(TASK OBJECTIVE):
Filter the records down to the lines that hold the word "label", and copy each of those lines.

(DATA SUPPLIED):
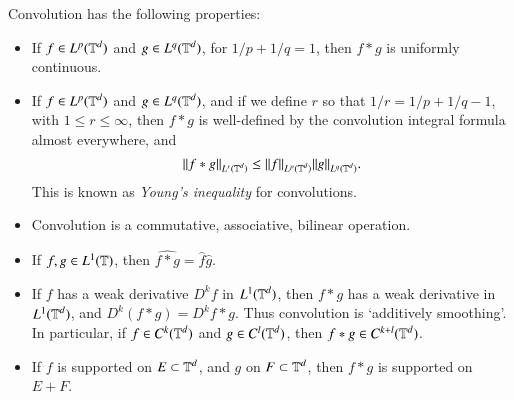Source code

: \begin{theorem}
    Convolution has the following properties:
    \begin{itemize}
        \item If $f \in L^p(\operatorname{\mathbb{T}}^d)$ and $g \in L^q(\operatorname{\mathbb{T}}^d)$, for $1/p + 1/q = 1$, then $f * g$ is uniformly continuous.

        \item If $f \in L^p(\operatorname{\mathbb{T}}^d)$ and $g \in L^q(\operatorname{\mathbb{T}}^d)$, and if we define $r$ so that $1/r = 1/p + 1/q - 1$, with $1 \leq r \leq \infty$, then $f * g$ is well-defined by the convolution integral formula almost everywhere, and
        \[ \| f * g \|_{L^r(\operatorname{\mathbb{T}}^d)} \leq \| f \|_{L^p(\operatorname{\mathbb{T}}^d)} \| g \|_{L^q(\operatorname{\mathbb{T}}^d)}. \]
        This is known as {\it Young's inequality} for convolutions.

        \item Convolution is a commutative, associative, bilinear operation.

        \item If $f,g \in L^1(\operatorname{\mathbb{T}})$, then $\widehat{f * g} = \widehat{f} \widehat{g}$.

        \item If $f$ has a weak derivative $D^kf$ in $L^1(\operatorname{\mathbb{T}}^d)$, then $f * g$ has a weak derivative in $L^1(\operatorname{\mathbb{T}}^d)$, and $D^k(f * g) = D^k f * g$. Thus convolution is `additively smoothing'. In particular, if $f \in C^k(\operatorname{\mathbb{T}}^d)$ and $g \in C^l(\operatorname{\mathbb{T}}^d)$, then $f * g \in C^{k+l}(\operatorname{\mathbb{T}}^d)$.

        \item If $f$ is supported on $E \subset \operatorname{\mathbb{T}}^d$, and $g$ on $F \subset \operatorname{\mathbb{T}}^d$, then $f * g$ is supported on $E + F$.
    \end{itemize}
\end{theorem}
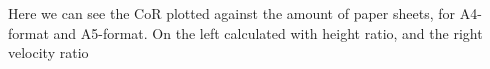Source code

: \documentclass[preview]{standalone}
\begin{document}
\begin{center}
Here we can see the CoR plotted against the amount of paper sheets, for A4-format and A5-format. On the left calculated with height ratio, and the right velocity ratio
\end{center}
\end{document}
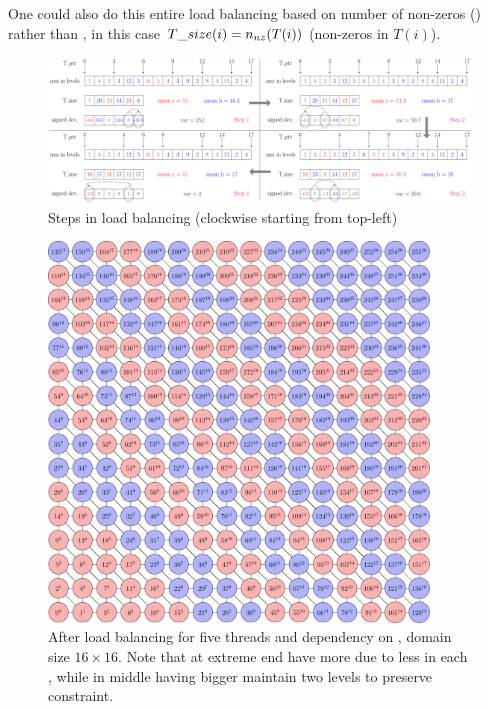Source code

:   One could also do this entire load balancing based on number of non-zeros (\nnz) rather than \nrows, in this case $T\_size(i)=n_{nz}(T(i))$ (non-zeros in $T(i)$).
  
   \begin{figure}[tbhp]
   	\centering
   	\includegraphics[height=0.22\textheight,width=\textwidth]{pics/load_balancing/lb_alg/lb_all}
   	\caption{Steps in load balancing (clockwise starting from top-left)}
   	\label{fig:lb_alg}
   \end{figure}
   
    
    \begin{figure}
      \begin{minipage}[c]{0.63\textwidth}
      	\includegraphics[height=0.26\textheight,width=0.9\textwidth]{pics/load_balancing/2d-7pt/stencil_2d_7pt}
      \end{minipage}\hfill
      \begin{minipage}[c]{0.34\textwidth}
      	\caption{After load balancing for five threads and \DTWO dependency on \stex, domain size $16 \times 16$. Note that \levelGroups at extreme end have more \levels due to less \nrows in each \level, while \levelGroups in middle having bigger \levels maintain two levels to preserve \DTWO constraint.
      	} \label{fig:2d_7pt_lb}
      \end{minipage}
     \end{figure}
     

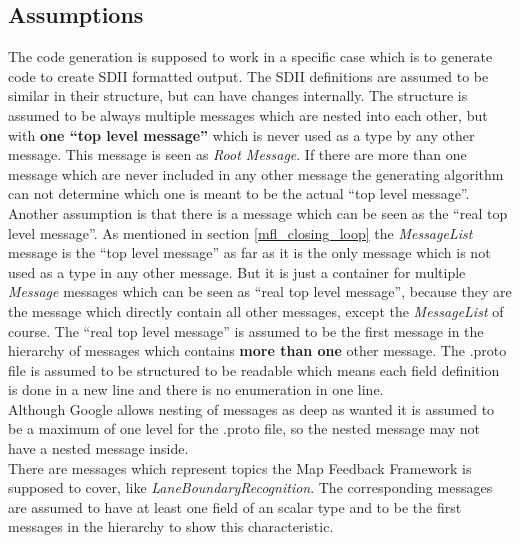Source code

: \subsection{Assumptions}
\label{mfl_generation_assumptions}
The code generation is supposed to work in a specific case which is to generate code to create SDII formatted output. The SDII definitions are assumed to be similar in their structure, but can have changes internally. The structure is assumed to be always multiple messages which are nested into each other, but with \textbf{one \enquote{top level message}} which is never used as a type by any other message. This message is seen as \emph{Root Message}. If there are more than one message which are never included in any other message the generating algorithm can not determine which one is meant to be the actual \enquote{top level message}.\\
Another assumption is that there is a message which can be seen as the \enquote{real top level message}. As mentioned in section \ref{mfl_closing_loop} the \emph{MessageList} message is the \enquote{top level message} as far as it is the only message which is not used as a type in any other message. But it is just a container for multiple \emph{Message} messages which can be seen as \enquote{real top level message}, because they are the message which directly contain all other messages, except the \emph{MessageList} of course. The \enquote{real top level message} is assumed to be the first message in the hierarchy of messages which contains \textbf{more than one} other message.
The .proto file is assumed to be structured to be readable which means each field definition is done in a new line and there is no enumeration in one line.\\
Although Google allows nesting of messages as deep as wanted it is assumed to be a maximum of one level for the .proto file, so the nested message may not have a nested message inside.\\
There are messages which represent topics the Map Feedback Framework is supposed to cover, like \emph{LaneBoundaryRecognition}. The corresponding messages are assumed to have at least one field of an scalar type and to be the first messages in the hierarchy to show this characteristic.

(SOLUTION):
   	\label{fig:lb_alg}
      	} \label{fig:2d_7pt_lb}
\label{mfl_generation_assumptions}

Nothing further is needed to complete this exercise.